[Saved data entries]
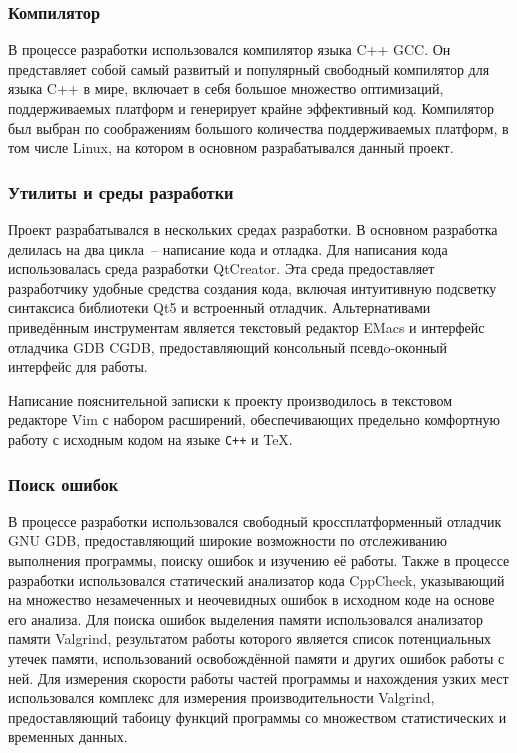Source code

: \subsubsection{Компилятор}

В процессе разработки использовался компилятор языка C++ GCC.
Он представляет собой самый развитый и популярный свободный
компилятор для языка C++ в мире, включает в себя большое множество оптимизаций,
поддерживаемых платформ и генерирует крайне эффективный код.
Компилятор был выбран по соображениям
большого количества поддерживаемых платформ, в том числе Linux, на котором в
основном разрабатывался данный проект.

\subsubsection{Утилиты и среды разработки}

Проект разрабатывался в нескольких средах разработки. В основном разработка
делилась на два цикла~-- написание кода и отладка. Для написания кода
использовалась среда разработки QtCreator. Эта среда предоставляет
разработчику удобные средства создания кода, включая интуитивную подсветку синтаксиса
библиотеки Qt5 и встроенный отладчик.
Альтернативами приведённым инструментам является текстовый редактор
EMacs и интерфейс отладчика GDB CGDB, предоставляющий консольный
псевдo-оконный интерфейс для работы.

Написание пояснительной записки к проекту производилось в текстовом редакторе Vim с набором расширений, обеспечивающих
предельно комфортную работу с исходным кодом на языке \verb|C++| и \TeX.

\subsubsection{Поиск ошибок}

В процессе разработки использовался свободный кроссплатформенный отладчик GNU
GDB, предоставляющий широкие возможности по отслеживанию выполнения программы,
поиску ошибок и изучению её работы. Также в процессе разработки использовался
статический анализатор кода CppCheck, указывающий на множество незамеченных и
неочевидных ошибок в исходном коде на основе его анализа. Для поиска ошибок
выделения памяти использовался анализатор памяти Valgrind, результатом работы
которого является список потенциальных утечек памяти, использований
освобождённой памяти и других ошибок работы с ней. Для измерения скорости работы
частей программы и нахождения узких мест использовался комплекс для измерения
производительности Valgrind, предоставляющий табоицу функций программы со
множеством статистических и временных данных.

Directions for this task:
Filter the records above for "измерения" and copy every matching line.

Exercise output:
освобождённой памяти и других ошибок работы с ней. Для измерения скорости работы
частей программы и нахождения узких мест использовался комплекс для измерения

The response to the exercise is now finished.